The class composition of the Regiment also changed. While 1st, 2nd, 3rd, 7th, 8th and 13th battalions were all pure Mahar battalions, the others were mixed classes right down to the smallest sub-unit level. The conversion training started in November 1963 with 1st Mahar and completed in May 1964 with 10th Mahar. The year 1965 saw all the battalions of the regiment gearing up for operations. These included the newly raised 11th and 12th battalions that had the unique composition of Bengalis, Oriyas and Gujratis - the communities that had been stamped as non-martial by the British. Their entry into the Mahar fraternity added strength to national integration-the distinctive feature which the regiment has always been proud of. In 1966, the Regiment gained two new battalions in its fold- the 13th and the 108 Infantry Battalion (Territorial Army). The TA battalion which was initially affiliated to Rajputana Rifles was re-organised by interchanging and conversion of personnel between this battalion and the 227th Air Defence Regiment Territorial Army. The Regiment acquired its 14th battalion originally called the 31st battalion in 1968. Belonging to a new series, known as the Thirty Series, raised for counter-insurgency role in Nagaland and Mizo Hills, it was specially trained and equipped for aid to civil power.

This year was also special in the sense that the Regiment was sanctioned special items of dress including a hackle in recognition of its distinguished services rendered with unfailing consistency. The distinctive part of the uniform included a dull cherry hackle, flash backing for soldier titles and badges of rank, white spats and a leather belt with regimental crest on metal buckle. A month prior to the presentation of Colours to the Regimental Centre and 1st to 14th battalions, the Regiment saw the raising of 15th battalion, originally the 32nd battalion in the Thirty Series. It was for the first time that a battalion of the Regiment was composed entirely of hill tribes. And after the Colours, the Regiment saw the new flag in 1975 while the 8th battalion of the Parachute Regiment too was converted and re- designated as the l6th battalion of the Regiment. Later the same year, it was re-converted into Mechanised Infantry Battalion- the first and the only mechanised battalion of the Regiment.

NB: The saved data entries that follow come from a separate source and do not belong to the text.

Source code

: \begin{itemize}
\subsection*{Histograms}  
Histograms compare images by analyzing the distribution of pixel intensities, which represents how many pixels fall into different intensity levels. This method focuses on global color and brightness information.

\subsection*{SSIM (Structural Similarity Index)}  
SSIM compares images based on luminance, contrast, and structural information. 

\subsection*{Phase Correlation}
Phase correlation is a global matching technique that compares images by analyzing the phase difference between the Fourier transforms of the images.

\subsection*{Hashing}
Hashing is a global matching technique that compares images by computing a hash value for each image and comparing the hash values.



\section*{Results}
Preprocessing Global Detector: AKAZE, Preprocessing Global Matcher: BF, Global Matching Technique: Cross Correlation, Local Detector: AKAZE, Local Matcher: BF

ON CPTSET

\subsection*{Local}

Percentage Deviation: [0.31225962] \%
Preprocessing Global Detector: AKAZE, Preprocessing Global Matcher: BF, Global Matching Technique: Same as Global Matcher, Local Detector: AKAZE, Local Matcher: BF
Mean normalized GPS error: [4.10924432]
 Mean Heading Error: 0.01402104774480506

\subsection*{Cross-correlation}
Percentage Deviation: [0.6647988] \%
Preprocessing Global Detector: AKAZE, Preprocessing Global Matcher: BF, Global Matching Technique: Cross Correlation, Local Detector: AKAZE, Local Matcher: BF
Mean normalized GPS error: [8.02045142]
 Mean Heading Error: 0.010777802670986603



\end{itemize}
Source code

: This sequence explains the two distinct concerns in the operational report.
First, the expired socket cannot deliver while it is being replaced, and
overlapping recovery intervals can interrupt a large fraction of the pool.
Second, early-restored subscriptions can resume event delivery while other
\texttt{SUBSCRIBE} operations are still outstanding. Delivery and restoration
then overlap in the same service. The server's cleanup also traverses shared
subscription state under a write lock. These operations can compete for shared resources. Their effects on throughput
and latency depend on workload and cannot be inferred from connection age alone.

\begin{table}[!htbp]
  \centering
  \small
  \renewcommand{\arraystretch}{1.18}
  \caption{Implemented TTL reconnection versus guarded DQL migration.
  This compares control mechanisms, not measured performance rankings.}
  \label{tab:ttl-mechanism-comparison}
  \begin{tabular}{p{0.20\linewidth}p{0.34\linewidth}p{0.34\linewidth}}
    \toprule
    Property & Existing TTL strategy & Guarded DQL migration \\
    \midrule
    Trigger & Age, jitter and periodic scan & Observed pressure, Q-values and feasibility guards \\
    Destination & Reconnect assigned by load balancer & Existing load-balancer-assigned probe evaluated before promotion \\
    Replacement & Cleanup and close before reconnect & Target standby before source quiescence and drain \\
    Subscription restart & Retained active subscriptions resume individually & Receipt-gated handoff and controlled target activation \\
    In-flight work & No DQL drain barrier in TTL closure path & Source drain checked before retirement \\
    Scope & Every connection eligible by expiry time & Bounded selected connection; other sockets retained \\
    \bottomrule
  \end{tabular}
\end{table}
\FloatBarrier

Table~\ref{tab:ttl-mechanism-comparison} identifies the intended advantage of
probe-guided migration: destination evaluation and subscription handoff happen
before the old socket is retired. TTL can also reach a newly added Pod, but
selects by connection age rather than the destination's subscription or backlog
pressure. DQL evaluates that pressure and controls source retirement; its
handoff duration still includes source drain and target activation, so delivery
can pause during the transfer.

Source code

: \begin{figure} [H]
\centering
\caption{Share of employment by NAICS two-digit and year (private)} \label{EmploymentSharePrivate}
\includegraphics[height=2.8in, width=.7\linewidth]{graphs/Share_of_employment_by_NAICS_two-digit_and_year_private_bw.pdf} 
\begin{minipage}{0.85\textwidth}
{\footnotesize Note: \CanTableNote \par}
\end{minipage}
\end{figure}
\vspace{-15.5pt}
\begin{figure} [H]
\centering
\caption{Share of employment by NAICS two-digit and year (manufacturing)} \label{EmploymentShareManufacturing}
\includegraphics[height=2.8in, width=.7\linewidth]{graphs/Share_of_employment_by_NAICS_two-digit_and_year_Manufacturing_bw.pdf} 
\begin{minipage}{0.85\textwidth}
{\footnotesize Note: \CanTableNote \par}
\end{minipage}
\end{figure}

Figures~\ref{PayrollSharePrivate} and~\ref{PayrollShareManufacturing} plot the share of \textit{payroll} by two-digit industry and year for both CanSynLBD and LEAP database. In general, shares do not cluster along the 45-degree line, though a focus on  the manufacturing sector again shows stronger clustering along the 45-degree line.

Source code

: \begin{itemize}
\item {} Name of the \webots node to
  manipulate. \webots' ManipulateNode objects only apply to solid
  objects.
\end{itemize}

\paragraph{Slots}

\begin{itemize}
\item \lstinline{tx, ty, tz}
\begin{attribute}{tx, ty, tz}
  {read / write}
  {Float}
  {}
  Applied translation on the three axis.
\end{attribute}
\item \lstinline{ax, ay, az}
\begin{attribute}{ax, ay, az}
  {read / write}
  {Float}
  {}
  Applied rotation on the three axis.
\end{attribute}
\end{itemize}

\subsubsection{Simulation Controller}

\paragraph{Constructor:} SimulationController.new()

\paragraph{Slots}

The late 70s and early 80s saw three more additions to the Mahar family - the 17th, 18th and 19th battalions. This period was historic as Gen KV Krishna Rao took over as Chief of Army Staff of the Indian Army, 17th and 18th battalions were presented the Colours, a regimental history authored by Col V Longer was released, a special issue dedicated to the Regiment was published by Sainik Samachar and the Postal Department paid tribute to the Regiment by releasing a commemorative First Day Cover, a postal stamp and a special cancellation cachet. The Mahars proved their mettle in the UN missions in Congo and Somalia and in operations Polo, Pawan, Meghdoot and Vijay. The Regimental Centre moved from Kamptee to Arangaon (near Ahmednagar) in 1946 and later found its permanent home in Saugor in December 1948.

On October 1, 1941 the first battalion of 1 Mahar Regiment was raised. The journey of sixty years has been most rewarding for the braves of Mahar Regiment. It offered them opportunities to show their gallantry. Today Mahar Regiment can boast of producing two Army Chiefs - Gen (Retd) K V Krishna Rao and Gen (Retd) K Sunderji. Both of them have been legendary figures occupying places in the hearts of Army personnel and countrymen alike. The diamond jubilee celebrations had Gen S Padmanabhan, Chief of the Army Staff as the chief guest who commended the role played by Mahars in various battles. The diamond jubilee parade, releasing of the First Day Cover, special sainik sammelan, barakhanna and other social functions formed part of the celebrations. Trooping of Colours added glory to the celebration.